—Al camión no entra la bici, joven.— le espetó, cortante y de sopetón, el malhumorado chofer, y entonces miró cómo los pasajeros lo observaban con rostros indiferentes, una anciana, una mujer cargando a un bebé, un obrero, de pie en el pasillo, que cargaba con una bolsa de plástico color negro.
—Voy a Lomas, es aquí cerquita. Hágame el paro, no hay que ser.— exclamó el chico, arqueando las cejas, arrugando un algo la cara, inequívoca señal de auxilio y cuasi derrota.
—Me multan, joven. No se puede— dijo el chofer, al momento en que accionó uno de los botones de los controles, el cual hizo que la puerta delantera se cerrara.
A través del sucio cristal, el de la puerta y el de las ventanas, miró a los pasajeros, quienes también lo miraban, devolviéndole el favor de observarse con extrañeza, como tratando de compensar que diferían en sentimientos, tan lastimosos y derrotados los de él y tan lejanos y fríos los de ellos.
Se escuchó un estruendo e, inmediatamente, el camión arrancó. El chico dio unos pasos hacia atrás y, no sin trabas ni esfuerzo, pues cargaba la bicicleta, volvió a subir a la acera, desde donde vio marcharse al colectivo, lleno de caras y ojos que se esforzaban para continuar mirándolo de curiosa forma, estirando el cuello, encogiendo los párpados.

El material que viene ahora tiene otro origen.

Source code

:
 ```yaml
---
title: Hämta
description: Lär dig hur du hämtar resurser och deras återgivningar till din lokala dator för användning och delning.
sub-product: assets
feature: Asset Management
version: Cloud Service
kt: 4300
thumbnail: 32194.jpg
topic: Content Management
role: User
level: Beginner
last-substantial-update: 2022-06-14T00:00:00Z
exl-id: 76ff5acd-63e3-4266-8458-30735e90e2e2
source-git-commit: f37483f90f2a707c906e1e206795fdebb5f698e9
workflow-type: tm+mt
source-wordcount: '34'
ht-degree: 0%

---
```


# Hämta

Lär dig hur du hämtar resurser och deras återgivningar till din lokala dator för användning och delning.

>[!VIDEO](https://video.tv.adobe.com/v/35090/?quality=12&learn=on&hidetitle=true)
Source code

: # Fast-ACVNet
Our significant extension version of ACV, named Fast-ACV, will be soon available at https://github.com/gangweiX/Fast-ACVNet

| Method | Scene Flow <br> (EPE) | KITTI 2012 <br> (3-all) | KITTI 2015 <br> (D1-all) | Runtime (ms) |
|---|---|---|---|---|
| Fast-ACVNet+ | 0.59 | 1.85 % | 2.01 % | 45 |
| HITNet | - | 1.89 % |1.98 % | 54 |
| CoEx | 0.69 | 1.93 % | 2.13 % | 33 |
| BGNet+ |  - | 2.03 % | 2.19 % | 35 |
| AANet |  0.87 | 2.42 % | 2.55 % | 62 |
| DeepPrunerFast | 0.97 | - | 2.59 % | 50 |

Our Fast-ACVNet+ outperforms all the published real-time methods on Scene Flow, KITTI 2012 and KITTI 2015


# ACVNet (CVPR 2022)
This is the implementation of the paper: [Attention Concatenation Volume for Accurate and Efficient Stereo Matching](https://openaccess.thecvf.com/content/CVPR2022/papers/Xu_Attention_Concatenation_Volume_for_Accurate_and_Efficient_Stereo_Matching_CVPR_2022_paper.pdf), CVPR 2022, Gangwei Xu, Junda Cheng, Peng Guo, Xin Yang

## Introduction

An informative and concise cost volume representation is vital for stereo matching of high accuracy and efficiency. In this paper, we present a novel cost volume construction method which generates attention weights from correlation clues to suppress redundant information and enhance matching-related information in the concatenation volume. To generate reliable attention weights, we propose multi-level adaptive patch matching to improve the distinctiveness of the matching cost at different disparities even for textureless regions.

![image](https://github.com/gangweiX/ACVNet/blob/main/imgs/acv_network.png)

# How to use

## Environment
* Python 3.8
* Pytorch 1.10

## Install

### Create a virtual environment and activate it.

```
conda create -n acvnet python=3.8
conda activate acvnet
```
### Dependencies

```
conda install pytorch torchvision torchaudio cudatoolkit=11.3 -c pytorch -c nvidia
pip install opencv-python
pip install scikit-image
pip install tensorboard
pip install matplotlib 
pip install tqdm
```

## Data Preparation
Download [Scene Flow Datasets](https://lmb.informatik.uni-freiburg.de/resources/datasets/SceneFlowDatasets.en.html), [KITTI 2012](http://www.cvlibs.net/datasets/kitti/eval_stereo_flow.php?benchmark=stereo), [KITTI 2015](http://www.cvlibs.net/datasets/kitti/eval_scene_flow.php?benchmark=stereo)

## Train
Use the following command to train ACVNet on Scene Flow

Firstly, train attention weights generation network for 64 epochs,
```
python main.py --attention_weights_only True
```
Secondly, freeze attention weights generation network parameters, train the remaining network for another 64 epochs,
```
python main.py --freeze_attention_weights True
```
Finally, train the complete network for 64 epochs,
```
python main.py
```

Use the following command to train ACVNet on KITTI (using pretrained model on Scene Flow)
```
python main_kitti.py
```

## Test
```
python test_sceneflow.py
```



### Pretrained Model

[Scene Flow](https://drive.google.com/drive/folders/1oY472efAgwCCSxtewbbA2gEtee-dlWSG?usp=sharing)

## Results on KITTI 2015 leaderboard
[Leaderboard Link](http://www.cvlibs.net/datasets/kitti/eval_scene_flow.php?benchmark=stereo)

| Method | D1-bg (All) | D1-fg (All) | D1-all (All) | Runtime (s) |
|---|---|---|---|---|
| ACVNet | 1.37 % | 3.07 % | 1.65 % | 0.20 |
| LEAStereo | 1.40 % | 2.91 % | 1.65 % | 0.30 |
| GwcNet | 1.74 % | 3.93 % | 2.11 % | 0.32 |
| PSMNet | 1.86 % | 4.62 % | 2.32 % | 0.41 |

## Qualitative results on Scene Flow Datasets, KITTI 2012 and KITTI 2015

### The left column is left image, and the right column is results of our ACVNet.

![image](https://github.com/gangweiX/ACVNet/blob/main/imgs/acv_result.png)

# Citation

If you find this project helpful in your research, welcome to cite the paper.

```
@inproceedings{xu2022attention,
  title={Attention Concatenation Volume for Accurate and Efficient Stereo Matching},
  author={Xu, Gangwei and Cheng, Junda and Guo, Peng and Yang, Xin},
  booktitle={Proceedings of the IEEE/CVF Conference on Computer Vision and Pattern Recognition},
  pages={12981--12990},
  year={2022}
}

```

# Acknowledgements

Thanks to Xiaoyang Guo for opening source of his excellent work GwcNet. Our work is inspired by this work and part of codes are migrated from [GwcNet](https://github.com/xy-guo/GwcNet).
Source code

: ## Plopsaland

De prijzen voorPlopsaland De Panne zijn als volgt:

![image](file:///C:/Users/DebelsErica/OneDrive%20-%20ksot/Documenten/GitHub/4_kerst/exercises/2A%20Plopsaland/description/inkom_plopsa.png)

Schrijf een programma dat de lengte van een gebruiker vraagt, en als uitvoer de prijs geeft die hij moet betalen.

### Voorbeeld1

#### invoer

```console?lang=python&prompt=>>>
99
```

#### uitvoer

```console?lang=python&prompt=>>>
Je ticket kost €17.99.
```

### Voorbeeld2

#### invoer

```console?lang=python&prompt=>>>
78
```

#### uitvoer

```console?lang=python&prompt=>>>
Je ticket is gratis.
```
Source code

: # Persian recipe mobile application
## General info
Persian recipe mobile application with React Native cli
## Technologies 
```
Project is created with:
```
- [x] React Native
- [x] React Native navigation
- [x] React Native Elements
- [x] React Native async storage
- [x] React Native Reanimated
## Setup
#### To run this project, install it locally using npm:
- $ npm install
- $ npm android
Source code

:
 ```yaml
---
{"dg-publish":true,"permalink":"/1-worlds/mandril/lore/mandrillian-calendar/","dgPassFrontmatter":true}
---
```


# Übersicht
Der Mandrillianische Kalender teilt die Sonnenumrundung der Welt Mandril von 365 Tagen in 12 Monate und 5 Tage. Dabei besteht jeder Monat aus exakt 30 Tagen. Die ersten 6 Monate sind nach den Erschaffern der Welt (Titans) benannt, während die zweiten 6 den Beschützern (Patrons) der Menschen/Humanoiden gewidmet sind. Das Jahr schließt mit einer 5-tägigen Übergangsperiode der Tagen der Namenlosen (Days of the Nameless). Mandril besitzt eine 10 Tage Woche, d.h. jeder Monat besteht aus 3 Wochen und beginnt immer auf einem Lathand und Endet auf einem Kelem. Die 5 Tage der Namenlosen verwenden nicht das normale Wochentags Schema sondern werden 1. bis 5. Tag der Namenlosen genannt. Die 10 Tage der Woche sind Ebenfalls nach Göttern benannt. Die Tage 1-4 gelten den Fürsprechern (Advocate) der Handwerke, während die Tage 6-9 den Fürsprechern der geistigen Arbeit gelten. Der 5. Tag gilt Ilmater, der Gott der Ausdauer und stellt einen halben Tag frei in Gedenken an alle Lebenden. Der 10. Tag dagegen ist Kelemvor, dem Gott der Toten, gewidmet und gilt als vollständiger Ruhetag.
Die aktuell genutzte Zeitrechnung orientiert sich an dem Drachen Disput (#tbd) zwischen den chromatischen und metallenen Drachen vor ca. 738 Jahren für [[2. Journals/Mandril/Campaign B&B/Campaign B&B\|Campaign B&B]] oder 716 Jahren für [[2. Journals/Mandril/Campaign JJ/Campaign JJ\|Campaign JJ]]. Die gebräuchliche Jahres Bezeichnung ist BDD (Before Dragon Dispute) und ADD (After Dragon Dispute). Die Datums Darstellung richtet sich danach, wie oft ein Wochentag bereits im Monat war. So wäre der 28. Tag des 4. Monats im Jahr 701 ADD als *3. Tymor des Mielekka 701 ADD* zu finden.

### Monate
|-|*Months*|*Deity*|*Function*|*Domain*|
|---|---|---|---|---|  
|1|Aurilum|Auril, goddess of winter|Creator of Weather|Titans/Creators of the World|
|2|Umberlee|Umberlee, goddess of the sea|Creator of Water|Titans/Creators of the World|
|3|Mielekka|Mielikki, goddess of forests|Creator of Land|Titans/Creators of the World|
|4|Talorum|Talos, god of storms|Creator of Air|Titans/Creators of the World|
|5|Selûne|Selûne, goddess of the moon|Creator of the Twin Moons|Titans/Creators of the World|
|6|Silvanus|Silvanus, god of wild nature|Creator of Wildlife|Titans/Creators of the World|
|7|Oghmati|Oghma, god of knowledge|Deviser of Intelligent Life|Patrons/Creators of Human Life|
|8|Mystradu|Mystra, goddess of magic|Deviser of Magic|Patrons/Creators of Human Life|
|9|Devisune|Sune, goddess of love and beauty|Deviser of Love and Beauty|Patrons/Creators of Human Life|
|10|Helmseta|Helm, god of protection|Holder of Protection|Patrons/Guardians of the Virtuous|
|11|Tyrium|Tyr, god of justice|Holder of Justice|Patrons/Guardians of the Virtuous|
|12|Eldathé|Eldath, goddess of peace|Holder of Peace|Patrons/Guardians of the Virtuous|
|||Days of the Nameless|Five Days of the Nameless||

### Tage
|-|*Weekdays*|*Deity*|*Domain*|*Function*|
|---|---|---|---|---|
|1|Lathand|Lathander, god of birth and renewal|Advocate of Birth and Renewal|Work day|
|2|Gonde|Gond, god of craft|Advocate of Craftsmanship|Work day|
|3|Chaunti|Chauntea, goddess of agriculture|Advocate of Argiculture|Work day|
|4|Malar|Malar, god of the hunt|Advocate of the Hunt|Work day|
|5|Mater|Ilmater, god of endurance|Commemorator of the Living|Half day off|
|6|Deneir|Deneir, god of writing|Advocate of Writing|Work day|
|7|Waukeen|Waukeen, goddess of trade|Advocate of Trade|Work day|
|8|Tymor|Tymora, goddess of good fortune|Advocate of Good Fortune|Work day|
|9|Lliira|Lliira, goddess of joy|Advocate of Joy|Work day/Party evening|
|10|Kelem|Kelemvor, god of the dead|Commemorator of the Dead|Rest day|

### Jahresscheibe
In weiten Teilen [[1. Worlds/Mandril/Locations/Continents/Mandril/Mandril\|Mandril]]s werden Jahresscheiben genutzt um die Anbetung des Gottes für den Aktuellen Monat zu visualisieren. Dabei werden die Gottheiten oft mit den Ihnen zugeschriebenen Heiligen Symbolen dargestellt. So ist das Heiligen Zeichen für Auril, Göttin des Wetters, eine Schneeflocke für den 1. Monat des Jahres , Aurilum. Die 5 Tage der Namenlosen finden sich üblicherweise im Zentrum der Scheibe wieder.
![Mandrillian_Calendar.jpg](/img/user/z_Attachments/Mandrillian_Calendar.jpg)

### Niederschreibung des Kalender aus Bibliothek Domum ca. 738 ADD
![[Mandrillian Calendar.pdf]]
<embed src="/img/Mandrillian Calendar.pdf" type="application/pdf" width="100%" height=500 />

El sol le pegaba en el rostro y la gris nube de humo que dejó el camión le incomodó, aun más, la vista, por lo que con ojos entrecerrados miró a lo lejos de la avenida, con la remota —remotísima— esperanza de que apareciera otro colectivo de la misma ruta, lo que se antojaba improbable, y descubrió sobre el horizonte del asfalto a todo tipo de autos y taxis, inclusive camiones de diferentes rutas, exceptuando de la que él esperaba.
Miró su reloj pulsera. Era tarde. Lo advirtió al momento. Soltó un resoplido, un suspiro de resignación y chasqueó los dientes. Colocó en posición la bicicleta, la montó y comenzó a pedalear. Antes de llegar a la primer cuadra, un camión, uno de la ruta que él esperaba, lo rebasó, mientras, de nuevo, los pasajeros lo miraban con detenimiento y estupor, como si fuese él una especie extraña, ajena, al universo de ellos. Él intentó mirarlos de la misma manera pero no lo consiguió, todavía afectado por el comportamiento del chofer y por la repentina sorpresa de que, así, tan inmediato, hubiera pasado otro camión de la misma ruta.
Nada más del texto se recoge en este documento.